Return each line in the records below that includes "must".
- Opening Delimiter -
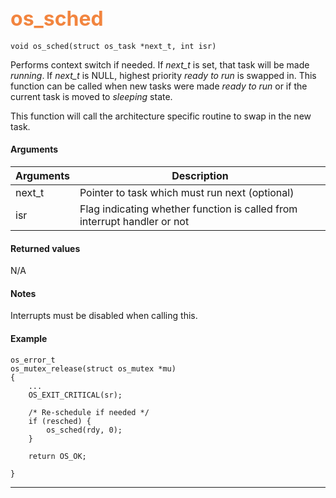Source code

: ## <font color="#F2853F" style="font-size:24pt"> os_sched </font>

```no-highlight
void os_sched(struct os_task *next_t, int isr)
```

Performs context switch if needed. If *next_t* is set, that task will be made *running*. If *next_t* is NULL, highest priority *ready to run* is swapped in. This function can be called when new tasks were made *ready to run* or if the current task is moved to *sleeping* state.

This function will call the architecture specific routine to swap in the new task.

#### Arguments

| Arguments | Description |
|-----------|-------------|
| next_t | Pointer to task which must run next (optional) |
| isr | Flag indicating whether function is called from interrupt handler or not |

#### Returned values

N/A

#### Notes

Interrupts must be disabled when calling this.

#### Example

<Add text to set up the context for the example here>

```no-highlight
os_error_t
os_mutex_release(struct os_mutex *mu)
{
    ...
    OS_EXIT_CRITICAL(sr);

    /* Re-schedule if needed */
    if (resched) {
        os_sched(rdy, 0);
    }

    return OS_OK;

}
```

---------------------

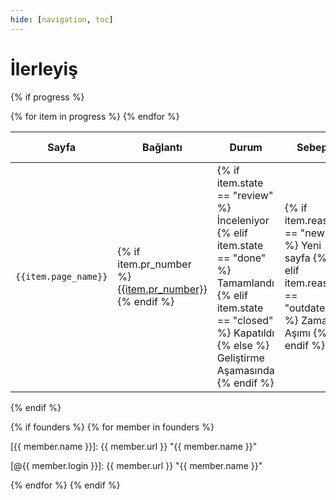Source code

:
 ```yaml
---
hide: [navigation, toc]
---
```


# İlerleyiş

{% if progress %}
<table>
    <thead>
        <tr>
            <th>Sayfa</th>
            <th>Bağlantı</th>
            <th>Durum</th>
            <th>Sebep</th>
            <th>Gönüllü</th>
            <th>Çeviren</th>
            <th>Gözden Geçiren</th>
        </tr>
    </thead>
    <tbody>
        {% for item in progress %}
        <tr>
            <td><code>{{item.page_name}}</code></td>
            <td>
            {% if item.pr_number %}
                <a href="https://github.com/tiangolo/fastapi/pull/{{item.pr_number}}">{{item.pr_number}}</a>
            {% endif %}
            </td>
            <td>
            {% if item.state == "review" %}
                İnceleniyor
            {% elif item.state == "done" %}
                Tamamlandı
            {% elif item.state == "closed" %}
                Kapatıldı
            {% else %}
                Geliştirme Aşamasında
            {% endif %}
            </td>
            <td>
            {% if item.reason == "new" %}
                Yeni sayfa
            {% elif item.reason == "outdated" %}
                Zaman Aşımı
            {% endif %}
            </td>
            <td>
                <a href="https://github.com/{{item.volunteer}}">@{{item.volunteer}}</a>
            </td>
            <td>
            {% if item.translator %}
                <a href="https://github.com/{{item.translator}}">@{{item.translator}}</a>
            {% endif %}
            </td>
            <td>
            {% if item.reviewers %}
                {% for reviewer in item.reviewers %}
                    <a href="https://github.com/{{reviewer}}">@{{reviewer}}</a>
                {% endfor %}
            {% endif %}
            </td>
        </tr>
        {% endfor %}
    </tbody>
</table>
{% endif %}

<!-- Add refs from founders -->
{% if founders %}
{% for member in founders %}

[{{ member.name }}]: {{ member.url }} "{{ member.name }}"

[@{{ member.login }}]: {{ member.url }} "{{ member.name }}"

{% endfor %}
{% endif %}
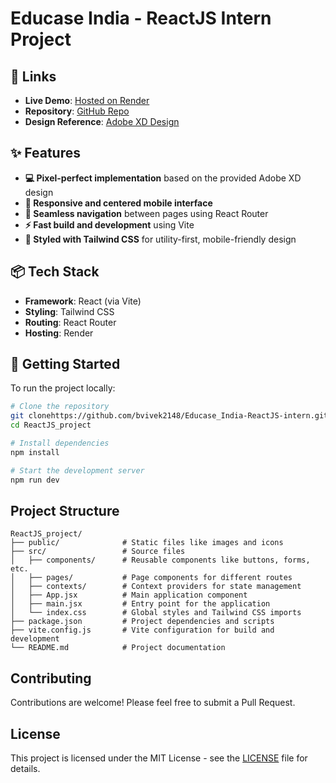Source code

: # Educase India - ReactJS Intern Project

## 🔗 Links
- **Live Demo**: [Hosted on Render](https://educase-reactjs.onrender.com)
- **Repository**: [GitHub Repo](https://github.com/bvivek2148/Educase_India-ReactJS-intern.git)
- **Design Reference**: [Adobe XD Design](https://adobe.com/design)

## ✨ Features
- **💻 Pixel-perfect implementation** based on the provided Adobe XD design
- **📱 Responsive and centered mobile interface**
- **🔄 Seamless navigation** between pages using React Router
- **⚡ Fast build and development** using Vite
- **🎨 Styled with Tailwind CSS** for utility-first, mobile-friendly design

## 📦 Tech Stack
- **Framework**: React (via Vite)
- **Styling**: Tailwind CSS
- **Routing**: React Router
- **Hosting**: Render

## 📁 Getting Started
To run the project locally:

```bash
# Clone the repository
git clonehttps://github.com/bvivek2148/Educase_India-ReactJS-intern.git
cd ReactJS_project

# Install dependencies
npm install

# Start the development server
npm run dev
```

## Project Structure
```
ReactJS_project/
├── public/              # Static files like images and icons
├── src/                 # Source files
│   ├── components/      # Reusable components like buttons, forms, etc.
│   ├── pages/           # Page components for different routes
│   ├── contexts/        # Context providers for state management
│   ├── App.jsx          # Main application component
│   ├── main.jsx         # Entry point for the application
│   └── index.css        # Global styles and Tailwind CSS imports
├── package.json         # Project dependencies and scripts
├── vite.config.js       # Vite configuration for build and development
└── README.md            # Project documentation
```

## Contributing
Contributions are welcome! Please feel free to submit a Pull Request.

## License
This project is licensed under the MIT License - see the [LICENSE](LICENSE) file for details. 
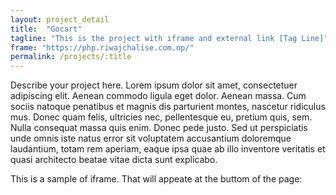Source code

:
 ```yaml
---
layout: project_detail
title:  "Gocart"
tagline: "This is the project with iframe and external link [Tag Line]"
frame: "https://php.riwajchalise.com.np/"
permalink: /projects/:title
---
```


Describe your project here. Lorem ipsum dolor sit amet, consectetuer
adipiscing elit. Aenean commodo ligula eget dolor. Aenean massa.
Cum sociis natoque penatibus et magnis dis parturient montes,
nascetur ridiculus mus. Donec quam felis, ultricies nec,
pellentesque eu, pretium quis, sem. Nulla consequat massa quis
enim. Donec pede justo. Sed ut perspiciatis unde omnis iste natus
error sit voluptatem accusantium doloremque laudantium, totam rem
aperiam, eaque ipsa quae ab illo inventore veritatis et quasi
architecto beatae vitae dicta sunt explicabo.

This is a sample of iframe. That will appeate at the buttom of the page:


       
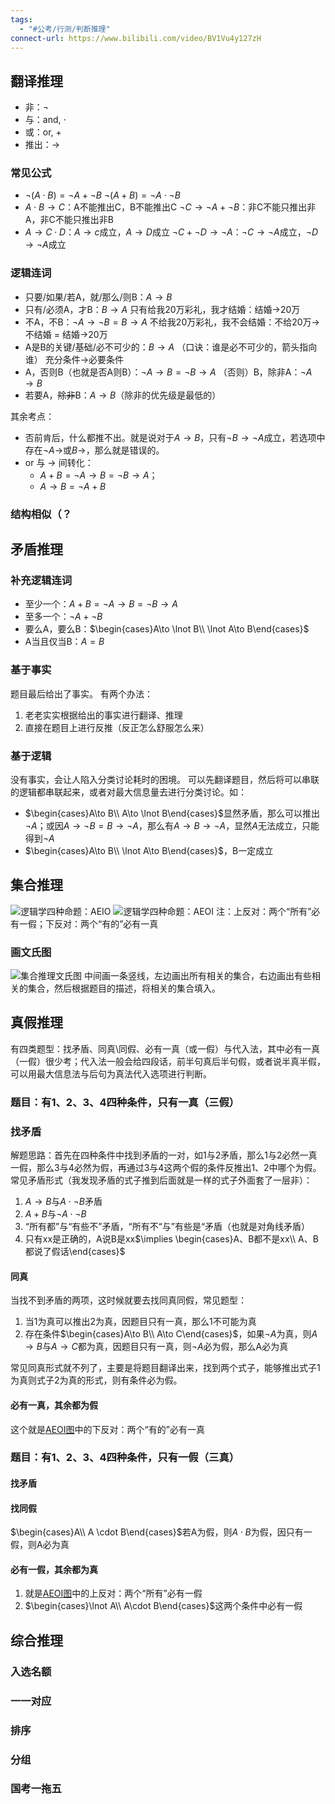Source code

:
 ```yaml
---
tags:
  - "#公考/行测/判断推理"
connect-url: https://www.bilibili.com/video/BV1Vu4y127zH
---
```

## 翻译推理
- 非：$\lnot$
- 与：and, $\cdot$
- 或：or, $+$
- 推出：$\to$

### 常见公式
- $\lnot (A \cdot B)=\lnot A+\lnot B$
  $\lnot (A+B)=\lnot A\cdot \lnot B$
- $A \cdot B\to C$：A不能推出C，B不能推出C
  $\lnot C\to \lnot A+\lnot B$：非C不能只推出非A，非C不能只推出非B
- $A\to C\cdot D$：$A\to c$成立，$A\to D$成立
  $\lnot C + \lnot D\to \lnot A$：$\lnot C\to \lnot A$成立，$\lnot D\to \lnot A$成立

### 逻辑连词
- 只要/如果/若A，就/那么/则B：$A\to B$
- 只有/必须A，才B：$B\to A$
  只有给我20万彩礼，我才结婚：结婚→20万
- 不A，不B：$\lnot A\to \lnot B=B\to A$
  不给我20万彩礼，我不会结婚：不给20万→不结婚 = 结婚→20万
- A是B的关键/基础/必不可少的：$B\to A$ （⼝诀：谁是必不可少的，箭头指向谁）
  充分条件$\to$必要条件
- A，否则B（也就是否A则B）：$\lnot A\to B=\lnot B\to A$
  （否则）B，除非A：$\lnot A\to B$
- 若要A，~~除非~~B：$A\to B$（除非的优先级是最低的）

其余考点：
- 否前肯后，什么都推不出。就是说对于$A\to B$，只有$\lnot B\to \lnot A$成立，若选项中存在$\lnot A\to$或$B\to$，那么就是错误的。
- or 与 $\to$ 间转化：
    - $A+B=\lnot A\to B=\lnot B\to A$；
    - $A\to B=\lnot A+B$

### 结构相似（？
## 矛盾推理
### 补充逻辑连词
- 至少一个：$A+B=\lnot A\to B=\lnot B\to A$
- 至多一个：$\lnot A+\lnot B$
- 要么A，要么B：$\begin{cases}A\to \lnot B\\ \lnot A\to B\end{cases}$
- A当且仅当B：$A=B$
### 基于事实
题目最后给出了事实。
有两个办法：
1. 老老实实根据给出的事实进行翻译、推理
2. 直接在题目上进行反推（反正怎么舒服怎么来）

### 基于逻辑
没有事实，会让人陷入分类讨论耗时的困境。
可以先翻译题目，然后将可以串联的逻辑都串联起来，或者对最大信息量去进行分类讨论。如：
- $\begin{cases}A\to B\\ A\to \lnot B\end{cases}$显然矛盾，那么可以推出$\lnot A$；或因$A\to \lnot B=B\to \lnot A$，那么有$A\to B\to \lnot A$，显然$A$无法成立，只能得到$\lnot A$
- $\begin{cases}A\to B\\ \lnot A\to B\end{cases}$，B一定成立
## 集合推理
![逻辑学四种命题：AEIO](https://pic2.zhimg.com/v2-780825b836d54a730b320c3e1b8ae30d_1440w.jpg)
![逻辑学四种命题：AEOI](https://saduck.top/pdtl/jhtl.png)
注：上反对：两个“所有”必有一假；下反对：两个“有的”必有一真

### 画文氏图
![集合推理文氏图](集合推理文氏图.svg)
中间画一条竖线，左边画出所有相关的集合，右边画出有些相关的集合，然后根据题目的描述，将相关的集合填入。

## 真假推理
有四类题型：找矛盾、同真\同假、必有一真（或一假）与代入法，其中必有一真（一假）很少考；代入法一般会给四段话，前半句真后半句假，或者说半真半假，可以用最大信息法与后句为真法代入选项进行判断。

### 题目：有1、2、3、4四种条件，只有一真（三假）

### 找矛盾
解题思路：首先在四种条件中找到矛盾的一对，如1与2矛盾，那么1与2必然一真一假，那么3与4必然为假，再通过3与4这两个假的条件反推出1、2中哪个为假。
常见矛盾形式（我发现矛盾的式子推到后面就是一样的式子外面套了一层非）：
1. $A\to B$与$A\cdot \lnot B$矛盾
2. $A+B$与$\lnot A\cdot \lnot B$
3. “所有都”与“有些不”矛盾，“所有不“与”有些是“矛盾（也就是对角线矛盾）
4. 只有xx是正确的，A说B是xx$\implies \begin{cases}A、B都不是xx\\ A、B都说了假话\end{cases}$

#### 同真
当找不到矛盾的两项，这时候就要去找同真同假，常见题型：
1. 当1为真可以推出2为真，因题目只有一真，那么1不可能为真
2. 存在条件$\begin{cases}A\to B\\ A\to C\end{cases}$，如果$\lnot A$为真，则$A\to B$与$A\to C$都为真，因题目只有一真，则$\lnot A$必为假，那么A必为真

常见同真形式就不列了，主要是将题目翻译出来，找到两个式子，能够推出式子1为真则式子2为真的形式，则有条件必为假。

#### 必有一真，其余都为假
这个就是[AEOI图](https://saduck.top/pdtl/jhtl.png)中的下反对：两个“有的”必有一真

### 题目：有1、2、3、4四种条件，只有一假（三真）
#### 找矛盾
#### 找同假
$\begin{cases}A\\ A \cdot B\end{cases}$若A为假，则$A\cdot B$为假，因只有一假，则A必为真

#### 必有一假，其余都为真
1. 就是[AEOI图](https://saduck.top/pdtl/jhtl.png)中的上反对：两个“所有”必有一假
2. $\begin{cases}\lnot A\\ A\cdot B\end{cases}$这两个条件中必有一假

## 综合推理
### 入选名额
### 一一对应
### 排序
### 分组
### 国考一拖五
- Closing Delimiter -
### [Your solution]
| next_t | Pointer to task which must run next (optional) |
Interrupts must be disabled when calling this.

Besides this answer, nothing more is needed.